#### Description of the task:
Each of the lines from the one that contains "configuration of eww" to the end of the entries below should be output exactly.
<<<<
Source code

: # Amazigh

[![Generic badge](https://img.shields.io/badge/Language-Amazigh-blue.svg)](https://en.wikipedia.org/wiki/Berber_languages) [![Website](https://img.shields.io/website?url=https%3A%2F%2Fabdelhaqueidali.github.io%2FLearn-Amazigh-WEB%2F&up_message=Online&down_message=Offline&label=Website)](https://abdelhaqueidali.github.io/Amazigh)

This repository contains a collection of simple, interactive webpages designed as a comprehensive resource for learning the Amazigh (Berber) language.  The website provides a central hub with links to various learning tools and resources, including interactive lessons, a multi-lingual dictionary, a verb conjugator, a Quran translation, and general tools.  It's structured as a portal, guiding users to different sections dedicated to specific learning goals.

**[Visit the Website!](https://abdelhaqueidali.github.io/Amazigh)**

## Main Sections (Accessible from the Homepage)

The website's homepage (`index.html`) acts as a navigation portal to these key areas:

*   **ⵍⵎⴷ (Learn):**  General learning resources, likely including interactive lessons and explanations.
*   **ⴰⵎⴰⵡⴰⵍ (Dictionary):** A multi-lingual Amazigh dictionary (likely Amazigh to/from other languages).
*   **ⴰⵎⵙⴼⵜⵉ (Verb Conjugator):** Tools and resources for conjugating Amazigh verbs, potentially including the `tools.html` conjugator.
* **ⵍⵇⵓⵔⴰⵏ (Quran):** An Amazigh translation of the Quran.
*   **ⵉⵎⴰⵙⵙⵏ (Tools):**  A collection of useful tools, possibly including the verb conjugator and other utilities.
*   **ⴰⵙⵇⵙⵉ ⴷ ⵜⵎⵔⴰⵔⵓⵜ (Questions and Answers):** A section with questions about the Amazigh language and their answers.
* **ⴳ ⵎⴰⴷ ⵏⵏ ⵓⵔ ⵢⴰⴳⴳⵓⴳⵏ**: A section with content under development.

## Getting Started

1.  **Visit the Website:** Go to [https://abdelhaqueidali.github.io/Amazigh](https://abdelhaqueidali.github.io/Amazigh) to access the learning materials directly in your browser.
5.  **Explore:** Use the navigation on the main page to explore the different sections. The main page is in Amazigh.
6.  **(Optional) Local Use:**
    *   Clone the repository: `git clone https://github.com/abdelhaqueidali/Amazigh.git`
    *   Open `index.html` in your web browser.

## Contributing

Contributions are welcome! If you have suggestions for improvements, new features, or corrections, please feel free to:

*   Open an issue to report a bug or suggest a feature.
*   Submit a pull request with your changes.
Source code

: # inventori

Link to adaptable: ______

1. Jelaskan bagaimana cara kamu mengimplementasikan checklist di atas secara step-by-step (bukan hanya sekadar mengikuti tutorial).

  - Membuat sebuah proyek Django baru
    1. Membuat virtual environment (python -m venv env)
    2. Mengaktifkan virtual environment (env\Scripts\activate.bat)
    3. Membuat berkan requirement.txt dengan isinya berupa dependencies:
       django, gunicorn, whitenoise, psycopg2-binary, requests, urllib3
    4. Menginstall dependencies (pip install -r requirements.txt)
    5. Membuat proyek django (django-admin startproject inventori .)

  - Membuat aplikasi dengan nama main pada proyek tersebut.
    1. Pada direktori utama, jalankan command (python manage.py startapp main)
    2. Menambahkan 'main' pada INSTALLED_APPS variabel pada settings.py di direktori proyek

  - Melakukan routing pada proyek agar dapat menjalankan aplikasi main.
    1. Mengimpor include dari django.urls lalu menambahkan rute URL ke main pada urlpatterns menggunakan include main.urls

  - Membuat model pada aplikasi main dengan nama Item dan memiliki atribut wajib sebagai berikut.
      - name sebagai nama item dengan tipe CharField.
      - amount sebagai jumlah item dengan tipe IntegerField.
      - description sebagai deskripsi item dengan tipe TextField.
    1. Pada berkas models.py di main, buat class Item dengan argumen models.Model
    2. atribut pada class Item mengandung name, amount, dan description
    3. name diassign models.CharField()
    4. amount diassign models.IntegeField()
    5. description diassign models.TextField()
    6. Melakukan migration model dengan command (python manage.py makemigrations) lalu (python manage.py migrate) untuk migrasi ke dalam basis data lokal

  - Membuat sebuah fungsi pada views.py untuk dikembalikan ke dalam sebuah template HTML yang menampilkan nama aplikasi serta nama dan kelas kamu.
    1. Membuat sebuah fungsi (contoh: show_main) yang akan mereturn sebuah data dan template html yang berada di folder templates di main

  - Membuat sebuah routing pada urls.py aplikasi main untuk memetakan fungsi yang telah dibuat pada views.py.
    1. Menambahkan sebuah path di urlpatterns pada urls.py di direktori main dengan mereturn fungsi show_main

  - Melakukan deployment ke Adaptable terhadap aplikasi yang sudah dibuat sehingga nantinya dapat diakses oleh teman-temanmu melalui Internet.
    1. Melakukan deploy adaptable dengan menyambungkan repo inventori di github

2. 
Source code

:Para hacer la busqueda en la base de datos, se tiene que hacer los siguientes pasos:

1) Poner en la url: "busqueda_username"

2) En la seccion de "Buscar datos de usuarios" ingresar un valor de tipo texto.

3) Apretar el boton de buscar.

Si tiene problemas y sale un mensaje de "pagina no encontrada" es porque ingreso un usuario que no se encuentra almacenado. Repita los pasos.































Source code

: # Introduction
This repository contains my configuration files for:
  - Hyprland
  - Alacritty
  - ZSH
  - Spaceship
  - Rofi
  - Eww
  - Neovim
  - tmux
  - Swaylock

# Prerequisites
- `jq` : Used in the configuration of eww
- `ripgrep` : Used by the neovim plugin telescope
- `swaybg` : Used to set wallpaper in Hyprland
>>>>
#### Expected output:
- `jq` : Used in the configuration of eww
- `ripgrep` : Used by the neovim plugin telescope
- `swaybg` : Used to set wallpaper in Hyprland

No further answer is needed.